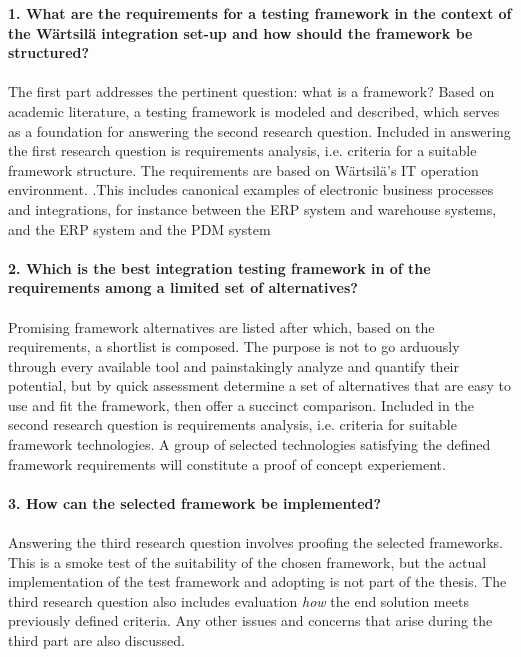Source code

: \documentclass[12pt,a4paper,oneside,pdftex]{report}
\begin{document}
\begin{adjustwidth}{2.5em}{0pt}
\textbf{1. What are the requirements for a testing framework in the context of the W{\"a}rtsil{\"a} integration set-up and how should the framework be structured?} \\
\\
The first part addresses the pertinent question: what is a framework? Based on academic literature, a testing framework is modeled and described, which serves as a foundation for answering the second research question. Included in answering the first research question is requirements analysis, i.e. criteria for a suitable framework structure. The requirements are based on W{\"a}rtsil{\"a}'s IT operation environment. .This includes canonical examples of electronic business processes and integrations, for instance between the ERP system and warehouse systems, and the ERP system and the PDM system \\
\\
\textbf{2. Which is the best integration testing framework in of the requirements among a limited set of alternatives?} \\
\\
Promising framework alternatives are listed after which, based on the requirements, a shortlist is composed. The purpose is not to go arduously through every available tool and painstakingly analyze and quantify their potential, but by quick assessment determine a set of alternatives that are easy to use and fit the framework, then offer a succinct comparison. Included in the second research question is requirements analysis, i.e. criteria for suitable framework technologies. A group of selected technologies satisfying the defined framework requirements will constitute a proof of concept experiement. \\
\\
\textbf{3. How can the selected framework be implemented?} \\
\\
Answering the third research question involves proofing the selected frameworks. This is a smoke test of the suitability of the chosen framework, but the actual implementation of the test framework and adopting is not part of the thesis. The third research question also includes evaluation \emph{how} the end solution meets previously defined criteria. Any other issues and concerns that arise during the third part are also discussed. \\
\end{adjustwidth}
\end{document}
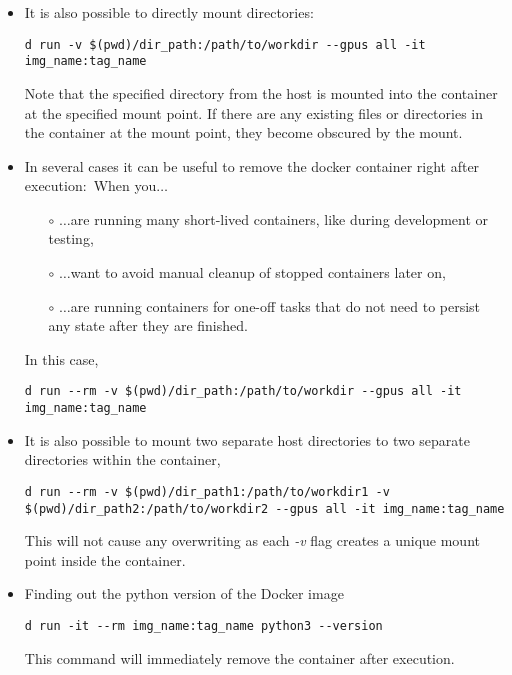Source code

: \documentclass[12pt, a4paper]{article}
\numberwithin{equation}{section}
\theoremstyle{definition}
\theoremstyle{definition}
\begin{document}
\begin{itemize}
			\item It is also possible to directly mount directories:
			
			\begin{lstlisting}[style=mystylebash, label=alg:docker_run__mount_dir, xleftmargin=\parindent]
				d run -v $(pwd)/dir_path:/path/to/workdir --gpus all -it img_name:tag_name
			\end{lstlisting}
		
			Note that the specified directory from the host is mounted into the container at the specified mount point. If there are any existing files or directories in the container at the mount point, they become obscured by the mount.
			
			\item In several cases it can be useful to remove the docker container right after execution:~When you$\dots$
			\begin{itemize}
				\item[$\circ$] $\dots$are running many short-lived containers, like during development or testing,
				\item[$\circ$] $\dots$want to avoid manual cleanup of stopped containers later on,
				\item[$\circ$] $\dots$are running containers for one-off tasks that do not need to persist any state after they are finished.
			\end{itemize}
			
			In this case, 
			
			\begin{lstlisting}[style=mystylebash, label=alg:docker_run__mount_dir_rm, xleftmargin=\parindent]
				d run --rm -v $(pwd)/dir_path:/path/to/workdir --gpus all -it img_name:tag_name
			\end{lstlisting}

			\item It is also possible to mount two separate host directories to two separate directories within the container,
			
			\begin{lstlisting}[style=mystylebash, label=alg:docker_run__mount_sev_dir_rm, xleftmargin=\parindent]
				d run --rm -v $(pwd)/dir_path1:/path/to/workdir1 -v $(pwd)/dir_path2:/path/to/workdir2 --gpus all -it img_name:tag_name
			\end{lstlisting}
			
			This will not cause any overwriting as each \textit{-v} flag creates a unique mount point inside the container. 
			
			\item Finding out the python version of the Docker image
			
			\begin{lstlisting}[style=mystylebash, label=alg:docker__python_version, xleftmargin=\parindent]
				d run -it --rm img_name:tag_name python3 --version
			\end{lstlisting}
			
			This command will immediately remove the container after execution.
			
		\end{itemize}
\end{document}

·····

* [What the task asks]: Gather up every line in the data above that contains the word "label", copying each one.

* [Answer to this task]:
			\begin{lstlisting}[style=mystylebash, label=alg:docker_run__mount_dir, xleftmargin=\parindent]
			\begin{lstlisting}[style=mystylebash, label=alg:docker_run__mount_dir_rm, xleftmargin=\parindent]
			\begin{lstlisting}[style=mystylebash, label=alg:docker_run__mount_sev_dir_rm, xleftmargin=\parindent]
			\begin{lstlisting}[style=mystylebash, label=alg:docker__python_version, xleftmargin=\parindent]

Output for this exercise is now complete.